Correlation Between Home Depot and PHI
Can any of the company-specific risk be diversified away by investing in both Home Depot and PHI at the same time? Although using a correlation coefficient on its own may not help to predict future stock returns, this module helps to understand the diversifiable risk of combining Home Depot and PHI into the same portfolio, which is an essential part of the fundamental portfolio management process.
By analyzing existing cross correlation between Home Depot and PHI Group, you can compare the effects of market volatilities on Home Depot and PHI and check how they will diversify away market risk if combined in the same portfolio for a given time horizon. You can also utilize pair trading strategies of matching a long position in Home Depot with a short position of PHI. Check out your portfolio center. Please also check ongoing floating volatility patterns of Home Depot and PHI.
Diversification Opportunities for Home Depot and PHI
0.1 | Correlation Coefficient |
Average diversification
The 3 months correlation between Home and PHI is 0.1. Overlapping area represents the amount of risk that can be diversified away by holding Home Depot and PHI Group in the same portfolio, assuming nothing else is changed. The correlation between historical prices or returns on PHI Group and Home Depot is a relative statistical measure of the degree to which these equity instruments tend to move together. The correlation coefficient measures the extent to which returns on Home Depot are associated (or correlated) with PHI. Values of the correlation coefficient range from -1 to +1, where.
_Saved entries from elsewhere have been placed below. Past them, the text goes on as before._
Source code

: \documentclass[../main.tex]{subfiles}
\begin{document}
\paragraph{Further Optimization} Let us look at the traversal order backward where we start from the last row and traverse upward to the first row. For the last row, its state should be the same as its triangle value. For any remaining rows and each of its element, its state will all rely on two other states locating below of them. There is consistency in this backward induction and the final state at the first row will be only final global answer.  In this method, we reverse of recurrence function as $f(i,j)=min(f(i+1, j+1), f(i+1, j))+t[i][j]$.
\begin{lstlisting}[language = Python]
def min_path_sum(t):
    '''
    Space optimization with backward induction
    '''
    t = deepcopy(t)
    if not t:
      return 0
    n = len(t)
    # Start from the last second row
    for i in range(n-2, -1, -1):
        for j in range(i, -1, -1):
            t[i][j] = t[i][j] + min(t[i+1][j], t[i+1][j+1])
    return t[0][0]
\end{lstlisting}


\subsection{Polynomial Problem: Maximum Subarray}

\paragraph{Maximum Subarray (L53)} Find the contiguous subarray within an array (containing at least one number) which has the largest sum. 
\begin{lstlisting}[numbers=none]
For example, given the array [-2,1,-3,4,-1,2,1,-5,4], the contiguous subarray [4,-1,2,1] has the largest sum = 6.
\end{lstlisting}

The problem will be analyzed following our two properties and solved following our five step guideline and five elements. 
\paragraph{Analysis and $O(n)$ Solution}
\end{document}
The correlation of zero (0) is possible when the price movement of PHI Group has no effect on the direction of Home Depot i.e., Home Depot and PHI go up and down completely randomly.
Pair Corralation between Home Depot and PHI
Allowing for the 90-day total investment horizon Home Depot is expected to under-perform the PHI. But the stock apears to be less risky and, when comparing its historical volatility, Home Depot is 15.86 times less risky than PHI. The stock trades about -0.09 of its potential returns per unit of risk. The PHI Group is currently generating about 0.0 of returns per unit of risk over similar time horizon. If you would invest 0.05 in PHI Group on December 26, 2024 and sell it today you would lose (0.04) from holding PHI Group or give up 80.0% of portfolio value over 90 days.
Time Period | 3 Months [change] |
Direction | Moves Together |
Strength | Insignificant |
Accuracy | 100.0% |
Values | Daily Returns |
Home Depot vs. PHI Group
Performance |
Timeline |
Home Depot |
PHI Group |
Home Depot and PHI Volatility Contrast
Predicted Return Density |
Returns |
Pair Trading with Home Depot and PHI
The main advantage of trading using opposite Home Depot and PHI positions is that it hedges away some unsystematic risk. Because of two separate transactions, even if Home Depot position performs unexpectedly, PHI can make up some of the losses. Pair trading also minimizes risk from directional movements in the market. For example, if an entire industry or sector drops because of unexpected headlines, the short position in PHI will offset losses from the drop in PHI's long position.Home Depot vs. Arhaus Inc | Home Depot vs. Haverty Furniture Companies | Home Depot vs. Lowes Companies | Home Depot vs. Kirklands |
Check out your portfolio center.Note that this page's information should be used as a complementary analysis to find the right mix of equity instruments to add to your existing portfolios or create a brand new portfolio. You can also try the Positions Ratings module to determine portfolio positions ratings based on digital equity recommendations. Macroaxis instant position ratings are based on combination of fundamental analysis and risk-adjusted market performance.